Otto v. Koppers Company

Decision Date10 July 1957
Docket NumberNo. 7401.,7401.
Citation246 F.2d 789
PartiesCarl OTTO, Appellant, v. KOPPERS COMPANY, Inc., a Delaware Corporation, and Wheeling Steel Corporation, a Delaware Corporation, Appellees.
CourtU.S. Court of Appeals — Fourth Circuit

W. Brown Morton, Jr., New York City (Robert McKay, Pennie, Edmonds, Morton, Barrows & Taylor, John E. Hubbell, Myron Cohen, Hubbell & Cohen, of New York City, Frank A. O'Brien, Jr., and O'Brien & O'Brien, Wheeling, W. Va., on brief), for appellant.

Jo. Baily Brown, Pittsburgh, Pa. (Brown, Critchlow, Flick & Peckham, Pittsburgh, Pa., Schmidt, Hugus & Laas, and Wright Hugus, Wheeling, W. Va., John M. Crimmins and Karl B. Lutz, Pittsburgh, Pa., on brief), for appellees.

Before PARKER, Chief Judge, and SOBELOFF and HAYNSWORTH, Circuit Judges.

HAYNSWORTH, Circuit Judge.

This is a suit for infringement of Patent No. 2,599,067,1 for the production of ammonium sulphate, which was issued to the plaintiff, Otto, on June 3, 1952, upon an application filed March 15, 1948. From a judgment holding the patent invalid for anticipation, the plaintiff has appealed to this Court.

The claims of the patent relate to a method of producing ammonium sulphate in crystalline form by reacting ammonia in coke oven gas with an acidified saturated ammonium sulphate solution entraining crystals of ammonium sulphate. The basic method claims 1, 2, 4, 7 and 8 and the basic apparatus claims 14, 15, 16, 18 and 19, which are claimed to be infringed, are set forth in the margin.

Since the underlying principle was not new with Otto, the problem will be clarified by reference to the art as practiced in commercial installations in coke oven by-product plants prior to the time of the claimed invention in 1946.
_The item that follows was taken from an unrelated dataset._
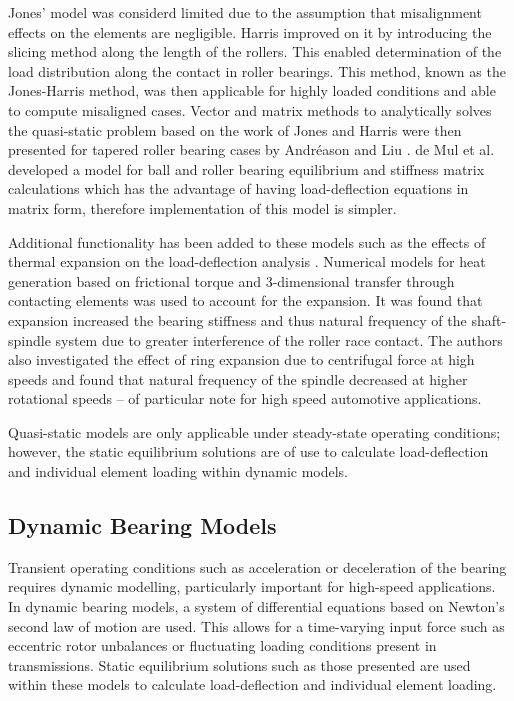 Jones' model was considerd limited due to the assumption that misalignment effects on the elements are negligible. Harris \cite{Harris1984} improved on it by introducing the slicing method along the length of the rollers. This enabled determination of the load distribution along the contact in roller bearings. This method, known as the Jones-Harris method, was then applicable for highly loaded conditions and able to compute misaligned cases. Vector and matrix methods to analytically solves the quasi-static problem based on the work of Jones and Harris were then presented for tapered roller bearing cases by Andréason \cite{Andreason1973} and Liu \cite{Liu1976}. de Mul et al. \cite{DeMul1989_2} developed a model for ball and roller bearing equilibrium and stiffness matrix calculations which has the advantage of having load-deflection equations in matrix form, therefore implementation of this model is simpler.

Additional functionality has been added to these models such as the effects of thermal expansion on the load-deflection analysis \cite{Jorgensen1997}. Numerical models for heat generation based on frictional torque and 3-dimensional transfer through contacting elements was used to account for the expansion. It was found that expansion increased the bearing stiffness and thus natural frequency of the shaft-spindle system due to greater interference of the roller race contact. The authors also investigated the effect of ring expansion due to centrifugal force at high speeds \cite{Jorgensen1998} and found that natural frequency of the spindle decreased at higher rotational speeds – of particular note for high speed automotive applications.

Quasi-static models are only applicable under steady-state operating conditions; however, the static equilibrium solutions \cite{Andreason1973} \cite{Liu1976} \cite{DeMul1989_1} are of use to calculate load-deflection and individual element loading within dynamic models.

\subsection{Dynamic Bearing Models}
Transient operating conditions such as acceleration or deceleration of the bearing requires dynamic modelling, particularly important for high-speed applications. In dynamic bearing models, a system of differential equations based on Newton’s second law of motion are used. This allows for a time-varying input force such as eccentric rotor unbalances or fluctuating loading conditions present in transmissions. Static equilibrium solutions such as those presented are used within these models to calculate load-deflection and individual element loading.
Coke oven gas normally contains ammonia. If subsequent use of the gas is to be made, the ammonia is a deleterious substance and it is essential that substantially all of it be removed. The record indicates that a residue of as much as 3% of the ammonia content of the gas will be unacceptable in commercial practice. A residue of less than 1% is desirable.

It was well-known that ammonia readily reacts with sulphuric acid to produce ammonium sulphate. Passing coke oven gas through solutions containing sulphuric acid has long been known in practice as a means of extracting substantially all of the ammonia from coke oven gas and producing a useful byproduct, crystalline ammonium sulphate. The commercial practice of the art, however, developed along two more or less independent and parallel lines.

In 1940, most of the commercial installations in this country for the accomplishment of this purpose were saturators with one or more cracker pipes, the open ends of which were immersed to a depth of several inches in a bath of supersaturated ammonium sulphate solution containing sulphuric acid. The gas was pumped downwardly through the cracker pipe and the liquid seal of the bath from whence it bubbled up through the bath and passed on to an exhaust pipe above the bath.

This method was fully effective in cleansing the coke oven gas of the ammonia to an acceptable degree. Since the bath was a supersaturated solution of ammonium sulphate, crystals of ammonium sulphate were formed in the bath, the heavy ones falling to the bottom of the bath from whence they could be removed for subsequent processing and sale for use as agricultural fertilizer. Sulphuric acid was constantly added to replace that consumed in the formation of ammonium sulphate.

This apparatus tended to form fine salt which would cake in solid form on the apparatus itself so that it was necessary from time to time to "kill" the bath with water and acid in order to remove salt deposits from the apparatus. At such times the production of crystals, of course, was interrupted, though the cleansing of ammonia from the gas was not.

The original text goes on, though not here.